REQUIRED WORK -> Print the lines that run from the line with "#### BlockComponent" to the line with "getItem(slot: number): ItemStack", keeping both end lines, exactly as they appear in the entries below, and nothing else.

SOURCE INFORMATION ->
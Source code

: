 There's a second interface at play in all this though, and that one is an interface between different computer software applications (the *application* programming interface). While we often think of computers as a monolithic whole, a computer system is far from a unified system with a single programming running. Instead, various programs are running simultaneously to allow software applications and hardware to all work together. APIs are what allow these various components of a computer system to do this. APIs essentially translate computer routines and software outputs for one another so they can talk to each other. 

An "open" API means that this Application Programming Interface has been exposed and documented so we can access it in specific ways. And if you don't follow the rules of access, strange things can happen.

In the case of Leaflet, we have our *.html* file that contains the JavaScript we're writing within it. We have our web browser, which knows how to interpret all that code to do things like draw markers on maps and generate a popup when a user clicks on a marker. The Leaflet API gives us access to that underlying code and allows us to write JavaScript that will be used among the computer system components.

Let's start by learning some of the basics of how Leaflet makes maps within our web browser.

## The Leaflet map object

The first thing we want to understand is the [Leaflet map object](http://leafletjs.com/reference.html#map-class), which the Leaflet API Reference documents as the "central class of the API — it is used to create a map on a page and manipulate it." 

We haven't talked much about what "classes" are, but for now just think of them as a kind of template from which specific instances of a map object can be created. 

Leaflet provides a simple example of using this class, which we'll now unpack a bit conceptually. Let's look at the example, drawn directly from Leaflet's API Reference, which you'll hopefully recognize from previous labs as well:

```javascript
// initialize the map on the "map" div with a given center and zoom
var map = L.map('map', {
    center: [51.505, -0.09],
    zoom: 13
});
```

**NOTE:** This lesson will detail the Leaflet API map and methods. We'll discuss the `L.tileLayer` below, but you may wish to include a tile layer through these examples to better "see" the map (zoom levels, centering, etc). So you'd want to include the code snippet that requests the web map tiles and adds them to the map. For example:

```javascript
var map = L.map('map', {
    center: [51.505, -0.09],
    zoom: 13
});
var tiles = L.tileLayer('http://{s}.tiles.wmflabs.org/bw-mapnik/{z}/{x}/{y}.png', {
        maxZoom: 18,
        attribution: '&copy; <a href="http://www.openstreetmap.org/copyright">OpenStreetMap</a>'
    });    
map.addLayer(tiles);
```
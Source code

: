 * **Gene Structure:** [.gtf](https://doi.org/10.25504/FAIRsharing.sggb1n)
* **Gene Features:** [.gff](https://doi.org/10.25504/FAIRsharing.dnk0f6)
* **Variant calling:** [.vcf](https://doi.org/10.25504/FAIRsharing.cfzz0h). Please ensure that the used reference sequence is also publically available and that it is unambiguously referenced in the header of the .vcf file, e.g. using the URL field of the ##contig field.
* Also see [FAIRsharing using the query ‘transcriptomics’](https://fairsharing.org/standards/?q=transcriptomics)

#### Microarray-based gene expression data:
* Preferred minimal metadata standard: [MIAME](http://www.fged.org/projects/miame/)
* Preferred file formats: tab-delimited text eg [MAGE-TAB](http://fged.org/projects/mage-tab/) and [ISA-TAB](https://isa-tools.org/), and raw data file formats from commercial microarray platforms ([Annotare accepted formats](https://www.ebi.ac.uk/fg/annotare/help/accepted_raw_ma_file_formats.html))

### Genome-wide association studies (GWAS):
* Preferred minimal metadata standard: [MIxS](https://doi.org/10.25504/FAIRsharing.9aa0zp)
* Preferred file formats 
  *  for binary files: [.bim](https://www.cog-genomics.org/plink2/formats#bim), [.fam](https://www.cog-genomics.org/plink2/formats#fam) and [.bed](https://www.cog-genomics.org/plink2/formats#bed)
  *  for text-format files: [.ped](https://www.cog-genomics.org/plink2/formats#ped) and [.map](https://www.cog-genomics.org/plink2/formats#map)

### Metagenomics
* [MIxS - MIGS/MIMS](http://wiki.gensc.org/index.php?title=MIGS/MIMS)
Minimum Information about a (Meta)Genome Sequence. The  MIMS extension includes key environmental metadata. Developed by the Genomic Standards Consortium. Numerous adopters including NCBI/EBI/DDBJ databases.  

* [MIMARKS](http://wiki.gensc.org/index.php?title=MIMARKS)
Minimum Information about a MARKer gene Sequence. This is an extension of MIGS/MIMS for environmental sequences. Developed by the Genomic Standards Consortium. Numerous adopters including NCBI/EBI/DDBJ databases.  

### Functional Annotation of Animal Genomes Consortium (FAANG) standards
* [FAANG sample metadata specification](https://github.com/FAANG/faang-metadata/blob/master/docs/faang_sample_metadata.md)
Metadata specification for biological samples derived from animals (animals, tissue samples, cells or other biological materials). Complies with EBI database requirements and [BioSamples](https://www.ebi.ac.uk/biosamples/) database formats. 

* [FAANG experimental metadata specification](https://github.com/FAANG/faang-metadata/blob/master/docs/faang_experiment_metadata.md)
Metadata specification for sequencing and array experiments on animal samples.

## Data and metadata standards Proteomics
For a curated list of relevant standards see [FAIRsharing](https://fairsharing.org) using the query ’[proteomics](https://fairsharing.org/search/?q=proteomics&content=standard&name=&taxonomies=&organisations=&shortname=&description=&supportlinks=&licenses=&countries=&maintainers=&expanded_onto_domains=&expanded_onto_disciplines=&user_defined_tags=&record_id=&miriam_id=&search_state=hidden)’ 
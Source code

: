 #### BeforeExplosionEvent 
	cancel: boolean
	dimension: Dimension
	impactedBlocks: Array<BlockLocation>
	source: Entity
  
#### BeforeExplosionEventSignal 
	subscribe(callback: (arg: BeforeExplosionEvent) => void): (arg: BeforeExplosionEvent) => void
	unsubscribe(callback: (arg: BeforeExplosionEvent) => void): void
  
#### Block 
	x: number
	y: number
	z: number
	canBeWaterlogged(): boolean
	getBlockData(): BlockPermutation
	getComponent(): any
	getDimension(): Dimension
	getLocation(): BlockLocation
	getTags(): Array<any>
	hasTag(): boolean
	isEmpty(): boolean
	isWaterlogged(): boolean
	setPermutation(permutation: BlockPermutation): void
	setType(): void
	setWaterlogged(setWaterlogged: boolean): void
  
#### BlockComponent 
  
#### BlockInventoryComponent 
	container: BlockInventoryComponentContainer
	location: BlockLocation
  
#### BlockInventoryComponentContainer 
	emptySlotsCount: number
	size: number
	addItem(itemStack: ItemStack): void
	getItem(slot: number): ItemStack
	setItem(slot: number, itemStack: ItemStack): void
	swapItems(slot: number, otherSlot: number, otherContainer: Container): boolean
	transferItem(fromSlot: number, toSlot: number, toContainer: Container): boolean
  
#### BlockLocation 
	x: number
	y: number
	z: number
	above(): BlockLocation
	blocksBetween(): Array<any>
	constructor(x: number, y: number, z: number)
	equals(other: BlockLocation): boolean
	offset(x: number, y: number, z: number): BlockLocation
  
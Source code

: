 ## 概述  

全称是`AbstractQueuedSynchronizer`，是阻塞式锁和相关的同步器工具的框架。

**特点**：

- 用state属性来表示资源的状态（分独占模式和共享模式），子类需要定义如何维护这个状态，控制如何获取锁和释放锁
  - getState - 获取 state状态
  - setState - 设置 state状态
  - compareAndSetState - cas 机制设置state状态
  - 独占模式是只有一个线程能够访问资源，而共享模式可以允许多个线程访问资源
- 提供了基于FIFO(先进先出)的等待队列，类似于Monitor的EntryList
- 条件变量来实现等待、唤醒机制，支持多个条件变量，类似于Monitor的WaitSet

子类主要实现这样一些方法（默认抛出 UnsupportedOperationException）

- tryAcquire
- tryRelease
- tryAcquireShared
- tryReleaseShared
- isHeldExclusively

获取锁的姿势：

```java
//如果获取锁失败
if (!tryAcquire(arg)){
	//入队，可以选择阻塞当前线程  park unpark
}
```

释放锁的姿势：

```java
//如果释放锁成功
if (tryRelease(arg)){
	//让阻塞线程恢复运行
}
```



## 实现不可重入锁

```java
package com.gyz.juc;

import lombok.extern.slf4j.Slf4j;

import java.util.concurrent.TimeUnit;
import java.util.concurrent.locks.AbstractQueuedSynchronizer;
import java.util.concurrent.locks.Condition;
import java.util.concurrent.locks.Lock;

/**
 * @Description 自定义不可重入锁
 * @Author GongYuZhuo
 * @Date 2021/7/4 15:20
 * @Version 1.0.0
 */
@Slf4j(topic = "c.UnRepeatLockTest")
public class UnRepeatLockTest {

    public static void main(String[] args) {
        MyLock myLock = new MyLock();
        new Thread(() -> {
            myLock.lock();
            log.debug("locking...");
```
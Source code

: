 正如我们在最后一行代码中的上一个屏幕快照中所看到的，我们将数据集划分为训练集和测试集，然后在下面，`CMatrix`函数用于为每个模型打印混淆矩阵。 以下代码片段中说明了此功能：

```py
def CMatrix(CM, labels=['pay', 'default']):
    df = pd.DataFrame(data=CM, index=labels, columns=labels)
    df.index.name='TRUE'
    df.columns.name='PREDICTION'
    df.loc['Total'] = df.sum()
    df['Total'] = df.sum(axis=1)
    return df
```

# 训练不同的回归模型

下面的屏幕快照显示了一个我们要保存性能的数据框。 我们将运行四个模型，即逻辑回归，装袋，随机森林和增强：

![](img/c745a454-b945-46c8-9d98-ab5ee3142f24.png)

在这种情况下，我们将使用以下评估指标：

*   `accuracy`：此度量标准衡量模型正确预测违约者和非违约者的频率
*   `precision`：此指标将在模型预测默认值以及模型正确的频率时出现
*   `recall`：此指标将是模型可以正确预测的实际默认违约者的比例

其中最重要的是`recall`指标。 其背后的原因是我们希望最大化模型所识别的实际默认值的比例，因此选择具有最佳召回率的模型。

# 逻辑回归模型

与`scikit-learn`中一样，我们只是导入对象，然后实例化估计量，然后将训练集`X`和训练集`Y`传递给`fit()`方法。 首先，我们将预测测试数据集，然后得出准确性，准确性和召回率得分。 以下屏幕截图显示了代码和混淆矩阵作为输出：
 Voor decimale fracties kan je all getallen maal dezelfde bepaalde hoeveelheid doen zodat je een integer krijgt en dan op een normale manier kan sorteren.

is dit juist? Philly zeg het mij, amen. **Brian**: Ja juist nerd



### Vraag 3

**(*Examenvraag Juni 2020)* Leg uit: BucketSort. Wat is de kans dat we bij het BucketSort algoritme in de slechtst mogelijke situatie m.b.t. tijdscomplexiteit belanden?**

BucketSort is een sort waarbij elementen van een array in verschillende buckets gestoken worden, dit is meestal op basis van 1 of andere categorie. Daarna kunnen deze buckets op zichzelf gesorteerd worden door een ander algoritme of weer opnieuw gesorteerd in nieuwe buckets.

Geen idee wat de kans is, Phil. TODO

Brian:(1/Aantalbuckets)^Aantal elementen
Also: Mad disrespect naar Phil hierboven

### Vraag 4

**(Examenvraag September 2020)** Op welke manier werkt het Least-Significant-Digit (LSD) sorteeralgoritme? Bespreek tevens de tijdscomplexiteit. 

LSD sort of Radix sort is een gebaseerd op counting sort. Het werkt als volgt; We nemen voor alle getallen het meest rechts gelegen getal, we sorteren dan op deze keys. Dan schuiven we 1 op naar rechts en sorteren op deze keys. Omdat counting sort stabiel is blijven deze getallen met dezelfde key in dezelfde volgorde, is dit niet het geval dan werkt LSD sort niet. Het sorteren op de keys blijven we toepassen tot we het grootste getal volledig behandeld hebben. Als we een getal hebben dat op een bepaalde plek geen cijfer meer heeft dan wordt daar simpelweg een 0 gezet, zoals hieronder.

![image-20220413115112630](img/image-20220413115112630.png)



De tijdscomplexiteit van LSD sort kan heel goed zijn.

PROBLEM SOLUTION ->
#### BlockComponent 
  
#### BlockInventoryComponent 
	container: BlockInventoryComponentContainer
	location: BlockLocation
  
#### BlockInventoryComponentContainer 
	emptySlotsCount: number
	size: number
	addItem(itemStack: ItemStack): void
	getItem(slot: number): ItemStack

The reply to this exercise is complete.